_Task instructions_: Only one stretch of the data below is wanted: the lines starting at the one with "it always persists.''" and ending at the one with "quickening pace.", both included, given again exactly.
++++++++++
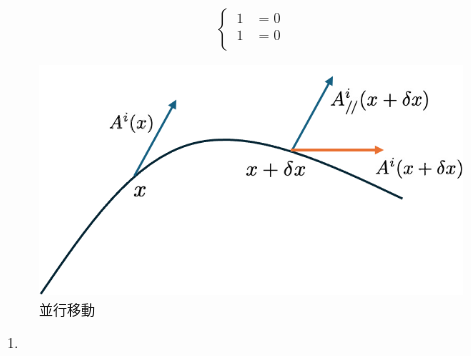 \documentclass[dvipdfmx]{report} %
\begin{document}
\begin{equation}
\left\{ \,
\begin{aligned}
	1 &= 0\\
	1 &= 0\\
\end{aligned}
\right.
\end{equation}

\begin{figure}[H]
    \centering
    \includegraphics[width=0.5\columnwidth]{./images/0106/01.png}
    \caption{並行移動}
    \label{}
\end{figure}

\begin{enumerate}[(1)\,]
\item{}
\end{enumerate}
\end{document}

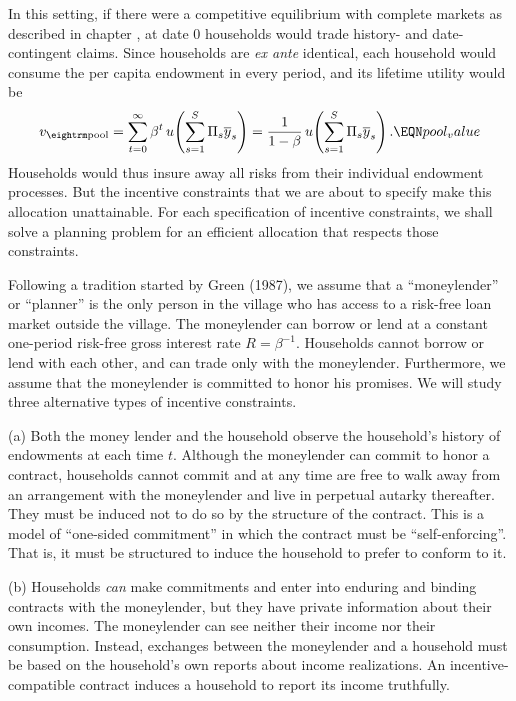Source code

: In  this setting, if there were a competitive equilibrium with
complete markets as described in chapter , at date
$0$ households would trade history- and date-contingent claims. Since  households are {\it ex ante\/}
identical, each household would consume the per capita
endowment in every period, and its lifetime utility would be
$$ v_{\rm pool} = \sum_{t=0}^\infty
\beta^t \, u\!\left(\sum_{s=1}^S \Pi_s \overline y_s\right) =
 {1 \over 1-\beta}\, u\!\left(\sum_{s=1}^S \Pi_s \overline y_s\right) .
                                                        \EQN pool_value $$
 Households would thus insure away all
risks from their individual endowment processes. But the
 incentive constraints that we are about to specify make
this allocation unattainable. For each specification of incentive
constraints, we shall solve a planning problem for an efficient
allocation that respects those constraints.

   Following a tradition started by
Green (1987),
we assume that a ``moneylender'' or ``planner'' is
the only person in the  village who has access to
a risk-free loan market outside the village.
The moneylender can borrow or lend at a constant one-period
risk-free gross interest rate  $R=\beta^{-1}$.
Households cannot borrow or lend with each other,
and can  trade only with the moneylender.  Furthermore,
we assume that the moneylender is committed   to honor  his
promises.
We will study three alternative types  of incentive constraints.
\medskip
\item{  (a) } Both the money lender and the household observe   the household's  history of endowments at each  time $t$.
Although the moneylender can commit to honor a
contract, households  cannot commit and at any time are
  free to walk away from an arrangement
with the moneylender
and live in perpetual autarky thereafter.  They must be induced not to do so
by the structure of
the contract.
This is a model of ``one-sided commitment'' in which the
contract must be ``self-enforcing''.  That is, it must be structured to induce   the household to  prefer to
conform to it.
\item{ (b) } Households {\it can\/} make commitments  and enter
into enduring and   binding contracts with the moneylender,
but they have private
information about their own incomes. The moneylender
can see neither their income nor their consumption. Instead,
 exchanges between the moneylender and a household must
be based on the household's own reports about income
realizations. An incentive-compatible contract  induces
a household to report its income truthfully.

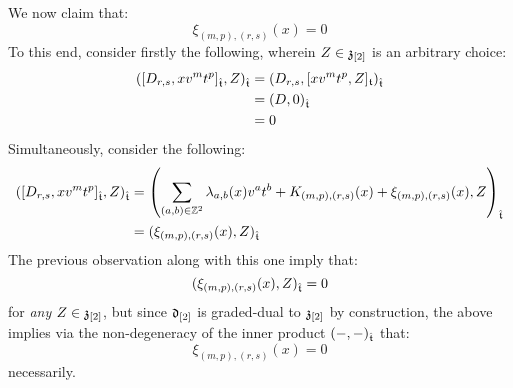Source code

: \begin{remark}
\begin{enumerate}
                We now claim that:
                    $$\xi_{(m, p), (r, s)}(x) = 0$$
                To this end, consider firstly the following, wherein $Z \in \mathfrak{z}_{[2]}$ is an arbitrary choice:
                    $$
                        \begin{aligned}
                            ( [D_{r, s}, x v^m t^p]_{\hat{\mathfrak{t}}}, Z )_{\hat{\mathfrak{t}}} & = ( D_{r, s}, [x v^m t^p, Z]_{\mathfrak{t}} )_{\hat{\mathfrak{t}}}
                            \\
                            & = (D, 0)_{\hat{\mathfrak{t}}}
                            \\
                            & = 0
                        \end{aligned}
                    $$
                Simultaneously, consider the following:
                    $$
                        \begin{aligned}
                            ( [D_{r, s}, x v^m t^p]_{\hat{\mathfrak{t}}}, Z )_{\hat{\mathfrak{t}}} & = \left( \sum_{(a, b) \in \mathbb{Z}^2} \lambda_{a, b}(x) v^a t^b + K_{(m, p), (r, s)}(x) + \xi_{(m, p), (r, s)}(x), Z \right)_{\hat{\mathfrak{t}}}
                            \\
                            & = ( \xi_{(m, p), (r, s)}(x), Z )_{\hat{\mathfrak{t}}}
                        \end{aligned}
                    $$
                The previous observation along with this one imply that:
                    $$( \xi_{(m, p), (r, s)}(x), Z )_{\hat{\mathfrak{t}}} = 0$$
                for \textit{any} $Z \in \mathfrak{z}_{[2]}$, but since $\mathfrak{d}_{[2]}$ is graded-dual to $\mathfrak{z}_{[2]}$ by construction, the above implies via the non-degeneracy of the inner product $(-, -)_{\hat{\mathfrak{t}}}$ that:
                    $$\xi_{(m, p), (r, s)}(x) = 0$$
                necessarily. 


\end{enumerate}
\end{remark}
++++++++++
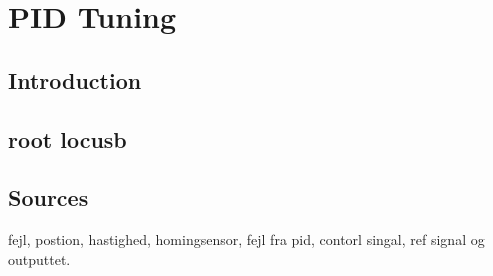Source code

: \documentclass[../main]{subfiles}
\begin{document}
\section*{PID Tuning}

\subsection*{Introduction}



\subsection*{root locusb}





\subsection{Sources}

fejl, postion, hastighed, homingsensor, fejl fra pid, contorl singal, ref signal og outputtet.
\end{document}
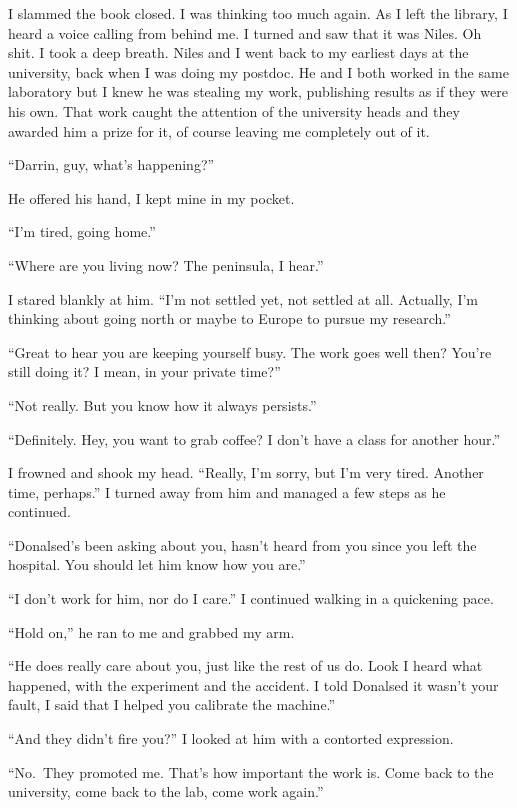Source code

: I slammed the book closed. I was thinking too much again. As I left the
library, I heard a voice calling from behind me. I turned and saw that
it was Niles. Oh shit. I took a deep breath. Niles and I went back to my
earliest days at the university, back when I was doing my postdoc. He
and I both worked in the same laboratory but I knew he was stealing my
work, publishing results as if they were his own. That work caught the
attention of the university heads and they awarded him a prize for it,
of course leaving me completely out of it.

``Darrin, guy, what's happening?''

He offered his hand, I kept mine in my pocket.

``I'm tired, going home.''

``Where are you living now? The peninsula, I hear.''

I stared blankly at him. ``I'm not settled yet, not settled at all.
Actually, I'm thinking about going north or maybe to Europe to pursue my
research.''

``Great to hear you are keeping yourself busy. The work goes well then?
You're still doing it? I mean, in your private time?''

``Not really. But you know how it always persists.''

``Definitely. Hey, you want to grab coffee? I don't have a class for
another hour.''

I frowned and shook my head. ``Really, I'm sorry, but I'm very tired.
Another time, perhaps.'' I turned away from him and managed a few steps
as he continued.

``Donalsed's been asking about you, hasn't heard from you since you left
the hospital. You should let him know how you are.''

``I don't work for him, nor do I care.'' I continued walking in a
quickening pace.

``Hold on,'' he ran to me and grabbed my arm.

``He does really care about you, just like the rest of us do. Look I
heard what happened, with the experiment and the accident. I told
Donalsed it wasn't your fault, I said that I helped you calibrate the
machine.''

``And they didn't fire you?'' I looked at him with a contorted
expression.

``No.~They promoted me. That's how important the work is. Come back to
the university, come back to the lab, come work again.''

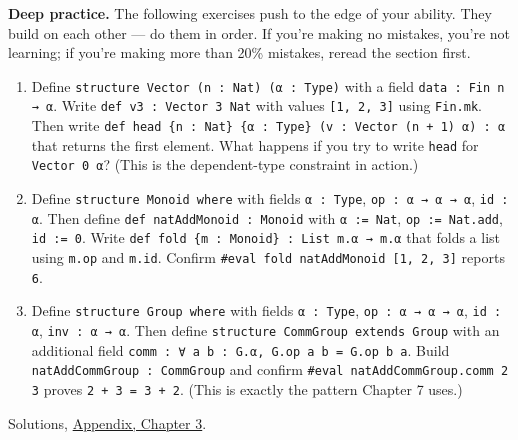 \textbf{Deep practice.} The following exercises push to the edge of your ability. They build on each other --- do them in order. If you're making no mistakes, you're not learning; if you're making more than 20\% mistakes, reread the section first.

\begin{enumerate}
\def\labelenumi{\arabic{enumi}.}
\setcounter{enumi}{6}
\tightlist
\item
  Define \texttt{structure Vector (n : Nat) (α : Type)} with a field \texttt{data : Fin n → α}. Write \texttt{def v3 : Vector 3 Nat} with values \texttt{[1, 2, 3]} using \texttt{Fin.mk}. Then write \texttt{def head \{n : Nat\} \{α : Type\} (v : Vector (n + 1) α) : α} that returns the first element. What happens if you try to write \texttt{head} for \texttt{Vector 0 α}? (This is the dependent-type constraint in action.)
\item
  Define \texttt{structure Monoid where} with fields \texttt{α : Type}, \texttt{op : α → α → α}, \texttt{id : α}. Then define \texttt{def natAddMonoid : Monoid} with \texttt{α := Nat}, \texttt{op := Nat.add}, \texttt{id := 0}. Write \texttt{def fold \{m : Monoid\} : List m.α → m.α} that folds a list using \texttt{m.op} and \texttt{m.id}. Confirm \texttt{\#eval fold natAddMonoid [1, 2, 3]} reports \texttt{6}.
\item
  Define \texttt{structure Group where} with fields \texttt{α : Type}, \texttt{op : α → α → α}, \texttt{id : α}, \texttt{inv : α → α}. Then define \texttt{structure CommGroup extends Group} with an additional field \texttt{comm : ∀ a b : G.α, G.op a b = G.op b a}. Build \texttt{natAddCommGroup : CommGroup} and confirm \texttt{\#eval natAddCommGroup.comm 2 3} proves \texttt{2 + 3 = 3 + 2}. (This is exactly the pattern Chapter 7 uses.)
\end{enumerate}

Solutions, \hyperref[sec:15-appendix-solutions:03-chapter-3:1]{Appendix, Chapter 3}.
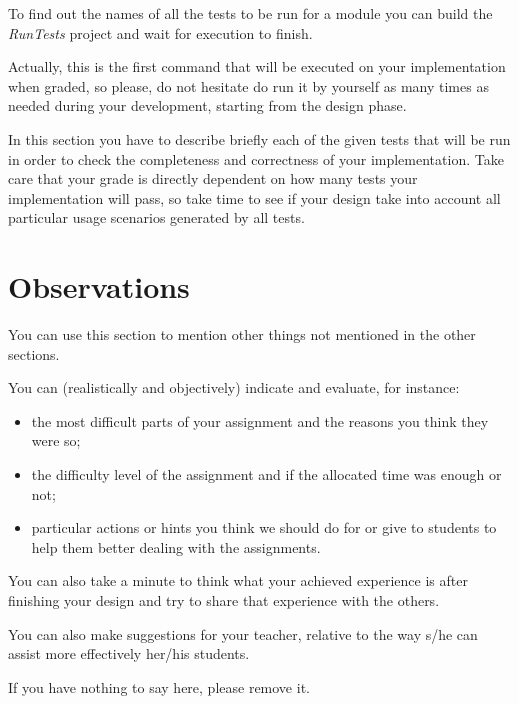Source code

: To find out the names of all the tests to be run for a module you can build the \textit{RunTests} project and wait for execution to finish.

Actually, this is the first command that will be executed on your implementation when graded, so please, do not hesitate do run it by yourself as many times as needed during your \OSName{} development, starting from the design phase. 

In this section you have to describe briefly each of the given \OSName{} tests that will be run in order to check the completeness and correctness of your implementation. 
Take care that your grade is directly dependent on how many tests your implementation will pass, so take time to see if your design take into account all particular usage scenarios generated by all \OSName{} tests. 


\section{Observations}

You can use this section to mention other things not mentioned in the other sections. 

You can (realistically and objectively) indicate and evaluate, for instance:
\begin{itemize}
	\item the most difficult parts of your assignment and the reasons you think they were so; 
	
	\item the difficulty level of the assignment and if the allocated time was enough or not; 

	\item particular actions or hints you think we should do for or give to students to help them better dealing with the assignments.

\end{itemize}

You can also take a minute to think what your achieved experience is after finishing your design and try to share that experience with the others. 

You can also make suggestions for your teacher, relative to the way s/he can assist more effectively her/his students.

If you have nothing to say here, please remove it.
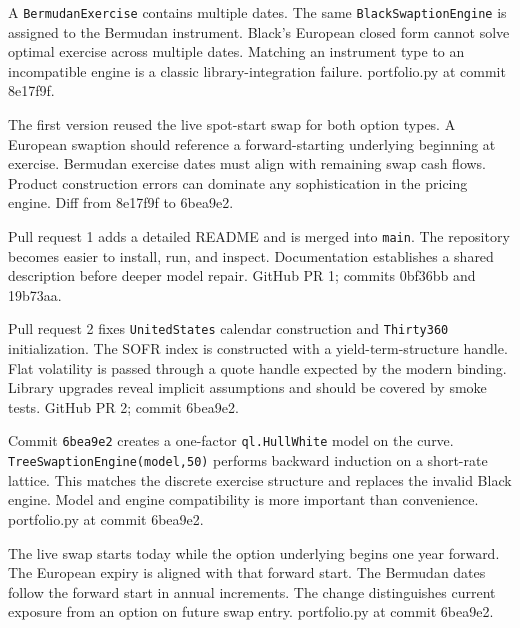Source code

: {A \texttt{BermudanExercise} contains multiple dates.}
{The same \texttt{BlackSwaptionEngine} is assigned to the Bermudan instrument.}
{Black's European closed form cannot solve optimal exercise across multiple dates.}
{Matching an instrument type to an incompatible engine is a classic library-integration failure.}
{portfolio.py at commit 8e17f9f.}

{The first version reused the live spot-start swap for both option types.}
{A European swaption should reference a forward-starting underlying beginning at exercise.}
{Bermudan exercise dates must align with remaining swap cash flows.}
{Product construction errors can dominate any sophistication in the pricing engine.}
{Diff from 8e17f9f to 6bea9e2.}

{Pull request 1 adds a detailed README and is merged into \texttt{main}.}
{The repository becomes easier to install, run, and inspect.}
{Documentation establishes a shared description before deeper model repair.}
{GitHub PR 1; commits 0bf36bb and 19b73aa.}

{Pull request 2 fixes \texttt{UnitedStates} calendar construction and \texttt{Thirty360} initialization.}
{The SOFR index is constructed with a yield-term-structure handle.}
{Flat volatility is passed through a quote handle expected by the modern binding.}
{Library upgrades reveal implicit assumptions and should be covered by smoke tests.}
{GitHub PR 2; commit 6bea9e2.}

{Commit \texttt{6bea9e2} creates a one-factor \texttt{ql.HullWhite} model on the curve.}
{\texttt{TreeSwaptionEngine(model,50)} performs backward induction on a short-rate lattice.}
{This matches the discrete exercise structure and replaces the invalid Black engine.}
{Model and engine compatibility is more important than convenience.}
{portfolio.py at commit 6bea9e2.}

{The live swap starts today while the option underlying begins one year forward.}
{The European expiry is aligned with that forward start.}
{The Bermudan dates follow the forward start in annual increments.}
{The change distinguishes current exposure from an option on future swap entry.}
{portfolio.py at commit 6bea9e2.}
++++++++++
_Solved problem_:
``Not really. But you know how it always persists.''

``Definitely. Hey, you want to grab coffee? I don't have a class for
another hour.''

I frowned and shook my head. ``Really, I'm sorry, but I'm very tired.
Another time, perhaps.'' I turned away from him and managed a few steps
as he continued.

``Donalsed's been asking about you, hasn't heard from you since you left
the hospital. You should let him know how you are.''

``I don't work for him, nor do I care.'' I continued walking in a
quickening pace.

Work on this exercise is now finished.